EU and IMF lenders want Greece to make 1.8 billion euros - or 1 percent of gross domestic product - worth of new cuts by 2018 and another 1.8 billion euros after that on measures focused on broadening the tax base and on pension reductions.
Additional pension cuts
New cuts - especially to pensions, which have already been reduced 11 times since the start of the crisis in 2010 - are difficult to sell to a public worn down by years of austerity.
Tsipras urged a change of course from the lenders. "We expect as soon as possible that the IMF revise its forecast ... so that discussions can continue at the technical level," he said.
Referring to Wolfgang Schäuble, Tsipras also called for German Chancellor Angela Merkel to "encourage her finance minister to end his permanent aggressiveness" toward Greece.

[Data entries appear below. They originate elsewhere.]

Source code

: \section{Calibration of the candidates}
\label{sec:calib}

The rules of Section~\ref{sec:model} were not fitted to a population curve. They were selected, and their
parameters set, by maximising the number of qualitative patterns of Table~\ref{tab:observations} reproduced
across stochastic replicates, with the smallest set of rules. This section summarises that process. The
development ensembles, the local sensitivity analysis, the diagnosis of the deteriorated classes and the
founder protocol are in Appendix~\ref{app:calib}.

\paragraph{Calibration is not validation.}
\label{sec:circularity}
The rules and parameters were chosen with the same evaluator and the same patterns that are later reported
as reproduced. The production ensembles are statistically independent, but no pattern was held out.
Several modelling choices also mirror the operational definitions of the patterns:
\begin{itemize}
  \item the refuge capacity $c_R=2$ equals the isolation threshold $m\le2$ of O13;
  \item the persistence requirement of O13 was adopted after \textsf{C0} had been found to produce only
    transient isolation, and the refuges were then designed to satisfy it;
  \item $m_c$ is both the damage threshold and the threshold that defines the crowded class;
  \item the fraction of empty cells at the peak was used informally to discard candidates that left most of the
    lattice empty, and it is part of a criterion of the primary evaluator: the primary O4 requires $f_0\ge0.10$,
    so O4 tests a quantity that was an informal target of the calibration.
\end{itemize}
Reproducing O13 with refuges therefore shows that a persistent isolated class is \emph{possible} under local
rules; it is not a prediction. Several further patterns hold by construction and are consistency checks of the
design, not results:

Months of feuding with the IMF has raised fears of a new debt crisis, rattled markets and revived concerns about Greece's place in the eurozone.
Eurogroup chief Jeroen Dijsselbloem said progress had been made in talks with Greek Finance Minister Euclid Tsakalotos and other EU and IMF officials.
But he provided few details.
Breaking the deadlock in the coming weeks is considered paramount, with elections in the Netherlands on March 15 and in France in the spring threatening to make a resolution even more difficult.
But Dijsselbloem warned that the next meeting of eurozone ministers on February 20, which is seen as an unofficial deadline ahead of the votes, would still be too early for a breakthrough.